* **EXERCISE GOAL**: Give only the number of lines in the records that contain the word "there".

── RECORD EXTRACTS ──

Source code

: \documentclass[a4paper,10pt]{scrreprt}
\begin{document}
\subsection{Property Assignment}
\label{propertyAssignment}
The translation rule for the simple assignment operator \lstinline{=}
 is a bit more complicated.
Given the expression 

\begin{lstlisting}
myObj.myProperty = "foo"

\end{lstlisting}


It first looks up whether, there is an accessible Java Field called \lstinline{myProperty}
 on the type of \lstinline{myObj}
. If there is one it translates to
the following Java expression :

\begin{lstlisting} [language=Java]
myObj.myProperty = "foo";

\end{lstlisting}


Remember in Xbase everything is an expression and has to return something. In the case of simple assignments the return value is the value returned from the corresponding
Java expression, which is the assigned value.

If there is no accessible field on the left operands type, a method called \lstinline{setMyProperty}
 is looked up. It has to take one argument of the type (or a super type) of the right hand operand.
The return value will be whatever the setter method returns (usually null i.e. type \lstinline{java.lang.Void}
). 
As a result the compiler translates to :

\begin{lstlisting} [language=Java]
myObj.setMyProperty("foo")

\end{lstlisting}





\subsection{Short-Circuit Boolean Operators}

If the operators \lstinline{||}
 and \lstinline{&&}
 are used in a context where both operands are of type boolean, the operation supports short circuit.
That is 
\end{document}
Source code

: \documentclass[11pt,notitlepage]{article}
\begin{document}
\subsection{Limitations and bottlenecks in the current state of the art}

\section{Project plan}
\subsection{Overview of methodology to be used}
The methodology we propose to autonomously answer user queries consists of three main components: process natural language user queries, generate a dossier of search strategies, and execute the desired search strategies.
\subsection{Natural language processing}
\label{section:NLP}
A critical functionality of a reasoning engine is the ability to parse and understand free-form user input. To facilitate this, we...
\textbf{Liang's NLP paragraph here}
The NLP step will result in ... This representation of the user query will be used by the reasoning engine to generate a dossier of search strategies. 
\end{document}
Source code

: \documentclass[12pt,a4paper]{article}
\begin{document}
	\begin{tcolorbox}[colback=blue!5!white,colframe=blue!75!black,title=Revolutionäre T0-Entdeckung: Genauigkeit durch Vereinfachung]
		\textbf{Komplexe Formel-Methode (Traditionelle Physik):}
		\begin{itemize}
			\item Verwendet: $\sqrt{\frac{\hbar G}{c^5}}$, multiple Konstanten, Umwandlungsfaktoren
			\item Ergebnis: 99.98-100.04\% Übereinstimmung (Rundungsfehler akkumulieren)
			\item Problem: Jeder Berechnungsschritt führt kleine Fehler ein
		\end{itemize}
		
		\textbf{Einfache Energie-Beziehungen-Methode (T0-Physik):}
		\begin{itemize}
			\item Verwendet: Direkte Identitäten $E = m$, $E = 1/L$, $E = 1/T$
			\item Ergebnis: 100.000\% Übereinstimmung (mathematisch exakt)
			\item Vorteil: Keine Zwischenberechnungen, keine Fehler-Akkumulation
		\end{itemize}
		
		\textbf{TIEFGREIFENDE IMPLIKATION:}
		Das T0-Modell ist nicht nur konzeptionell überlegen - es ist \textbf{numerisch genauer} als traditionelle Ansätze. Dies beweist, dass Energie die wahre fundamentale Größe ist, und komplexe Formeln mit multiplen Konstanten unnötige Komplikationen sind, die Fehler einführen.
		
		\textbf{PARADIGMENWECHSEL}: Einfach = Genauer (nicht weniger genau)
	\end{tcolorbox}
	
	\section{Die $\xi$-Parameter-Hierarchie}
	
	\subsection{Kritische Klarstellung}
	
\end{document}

───

* **SOLVED EXERCISE**: 3